■ **DESCRIPTION OF THE TASK**
Go over these records and count the lines with the string "gamma" in them; the count is all that should be returned.

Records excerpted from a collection
· · ·
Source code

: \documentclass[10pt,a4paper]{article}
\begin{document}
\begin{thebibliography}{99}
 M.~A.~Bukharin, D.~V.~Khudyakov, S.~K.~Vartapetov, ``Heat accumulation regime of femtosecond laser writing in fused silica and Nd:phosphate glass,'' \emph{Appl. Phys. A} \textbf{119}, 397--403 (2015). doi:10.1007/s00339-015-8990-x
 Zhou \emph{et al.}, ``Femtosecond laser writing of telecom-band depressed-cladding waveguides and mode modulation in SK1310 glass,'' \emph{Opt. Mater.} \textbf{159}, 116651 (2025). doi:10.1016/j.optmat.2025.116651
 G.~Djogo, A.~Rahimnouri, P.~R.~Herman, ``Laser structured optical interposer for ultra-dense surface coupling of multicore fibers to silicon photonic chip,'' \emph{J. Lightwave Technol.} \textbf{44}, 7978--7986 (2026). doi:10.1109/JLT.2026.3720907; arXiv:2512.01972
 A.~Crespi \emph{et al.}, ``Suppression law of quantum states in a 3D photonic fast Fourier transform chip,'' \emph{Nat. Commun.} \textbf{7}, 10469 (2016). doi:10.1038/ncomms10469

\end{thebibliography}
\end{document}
· · ·
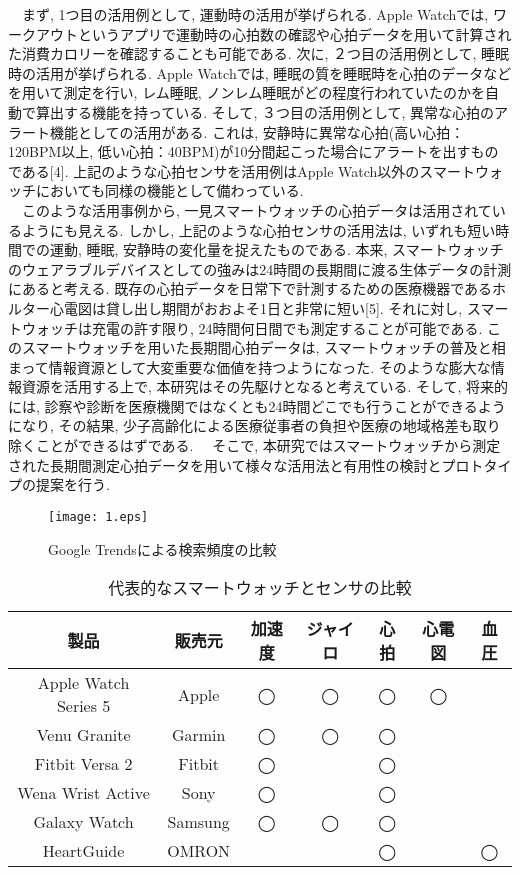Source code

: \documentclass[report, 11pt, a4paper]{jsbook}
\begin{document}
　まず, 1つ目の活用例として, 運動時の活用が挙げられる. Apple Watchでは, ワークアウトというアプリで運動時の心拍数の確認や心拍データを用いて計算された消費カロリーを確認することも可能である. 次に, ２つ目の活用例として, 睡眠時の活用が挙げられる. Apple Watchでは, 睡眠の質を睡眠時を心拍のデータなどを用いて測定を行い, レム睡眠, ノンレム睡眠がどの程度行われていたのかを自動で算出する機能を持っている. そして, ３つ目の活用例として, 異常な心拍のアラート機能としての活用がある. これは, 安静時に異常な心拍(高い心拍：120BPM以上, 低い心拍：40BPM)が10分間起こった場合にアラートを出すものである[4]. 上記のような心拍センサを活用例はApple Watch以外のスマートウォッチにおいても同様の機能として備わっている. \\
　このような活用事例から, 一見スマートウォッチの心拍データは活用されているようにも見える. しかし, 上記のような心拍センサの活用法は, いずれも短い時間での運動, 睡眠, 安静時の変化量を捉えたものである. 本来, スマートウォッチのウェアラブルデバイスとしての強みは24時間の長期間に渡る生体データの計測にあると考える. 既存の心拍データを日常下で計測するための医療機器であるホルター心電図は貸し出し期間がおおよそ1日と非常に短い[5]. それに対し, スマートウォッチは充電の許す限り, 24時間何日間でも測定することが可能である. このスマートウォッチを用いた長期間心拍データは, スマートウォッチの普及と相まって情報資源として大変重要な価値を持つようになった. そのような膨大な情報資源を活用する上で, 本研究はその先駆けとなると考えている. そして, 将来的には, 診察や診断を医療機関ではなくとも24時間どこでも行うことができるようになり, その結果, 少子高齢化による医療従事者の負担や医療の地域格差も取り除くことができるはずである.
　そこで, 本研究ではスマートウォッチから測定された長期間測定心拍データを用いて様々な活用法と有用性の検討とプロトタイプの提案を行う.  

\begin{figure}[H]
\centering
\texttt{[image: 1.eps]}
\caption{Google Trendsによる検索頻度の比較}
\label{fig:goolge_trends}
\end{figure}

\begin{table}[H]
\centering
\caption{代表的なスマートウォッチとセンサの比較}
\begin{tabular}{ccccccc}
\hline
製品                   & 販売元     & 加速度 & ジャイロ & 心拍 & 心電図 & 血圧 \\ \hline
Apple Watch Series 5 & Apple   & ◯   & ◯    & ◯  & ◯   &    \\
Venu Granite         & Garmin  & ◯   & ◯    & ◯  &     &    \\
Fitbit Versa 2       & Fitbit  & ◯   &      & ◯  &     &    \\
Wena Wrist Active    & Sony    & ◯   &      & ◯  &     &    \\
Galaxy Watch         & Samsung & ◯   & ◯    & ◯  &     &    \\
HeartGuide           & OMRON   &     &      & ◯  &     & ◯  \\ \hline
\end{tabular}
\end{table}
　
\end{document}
· · ·
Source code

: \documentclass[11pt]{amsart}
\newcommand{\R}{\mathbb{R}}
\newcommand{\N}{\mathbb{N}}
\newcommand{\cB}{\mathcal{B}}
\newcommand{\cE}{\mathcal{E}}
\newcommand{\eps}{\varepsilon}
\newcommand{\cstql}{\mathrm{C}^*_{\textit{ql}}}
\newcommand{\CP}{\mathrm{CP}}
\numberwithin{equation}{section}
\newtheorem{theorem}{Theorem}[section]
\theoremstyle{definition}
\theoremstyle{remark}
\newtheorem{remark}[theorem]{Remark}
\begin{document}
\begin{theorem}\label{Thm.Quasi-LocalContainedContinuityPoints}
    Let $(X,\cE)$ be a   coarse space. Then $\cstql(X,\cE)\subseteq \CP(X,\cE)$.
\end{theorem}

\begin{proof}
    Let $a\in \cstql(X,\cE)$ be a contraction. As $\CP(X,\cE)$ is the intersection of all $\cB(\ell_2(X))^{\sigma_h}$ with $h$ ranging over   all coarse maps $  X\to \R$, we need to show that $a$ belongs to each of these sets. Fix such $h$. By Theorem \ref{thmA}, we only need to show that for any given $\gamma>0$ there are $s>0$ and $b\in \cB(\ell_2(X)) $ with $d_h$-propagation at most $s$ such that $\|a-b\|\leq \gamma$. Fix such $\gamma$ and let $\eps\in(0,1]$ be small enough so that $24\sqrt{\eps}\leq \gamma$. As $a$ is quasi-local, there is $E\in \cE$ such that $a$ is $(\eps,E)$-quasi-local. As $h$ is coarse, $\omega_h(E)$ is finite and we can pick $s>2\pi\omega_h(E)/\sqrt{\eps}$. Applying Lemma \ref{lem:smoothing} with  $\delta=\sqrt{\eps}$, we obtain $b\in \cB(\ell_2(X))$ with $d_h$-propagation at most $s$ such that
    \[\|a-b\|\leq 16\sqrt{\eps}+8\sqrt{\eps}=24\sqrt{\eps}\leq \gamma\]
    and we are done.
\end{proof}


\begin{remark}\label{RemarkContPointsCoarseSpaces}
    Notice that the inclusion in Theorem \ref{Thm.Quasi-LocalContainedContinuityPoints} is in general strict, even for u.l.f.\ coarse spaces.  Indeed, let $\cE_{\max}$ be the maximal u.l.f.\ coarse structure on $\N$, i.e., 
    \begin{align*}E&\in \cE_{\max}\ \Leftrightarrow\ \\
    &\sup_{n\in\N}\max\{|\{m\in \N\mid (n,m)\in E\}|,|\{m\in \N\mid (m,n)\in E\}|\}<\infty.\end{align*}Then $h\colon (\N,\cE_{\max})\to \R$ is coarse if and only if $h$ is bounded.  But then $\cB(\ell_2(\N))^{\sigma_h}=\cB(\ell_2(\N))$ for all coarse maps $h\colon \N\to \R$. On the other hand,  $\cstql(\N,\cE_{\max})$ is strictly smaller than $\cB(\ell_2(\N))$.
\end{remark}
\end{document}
· · ·
■ **TASK SOLUTION**
2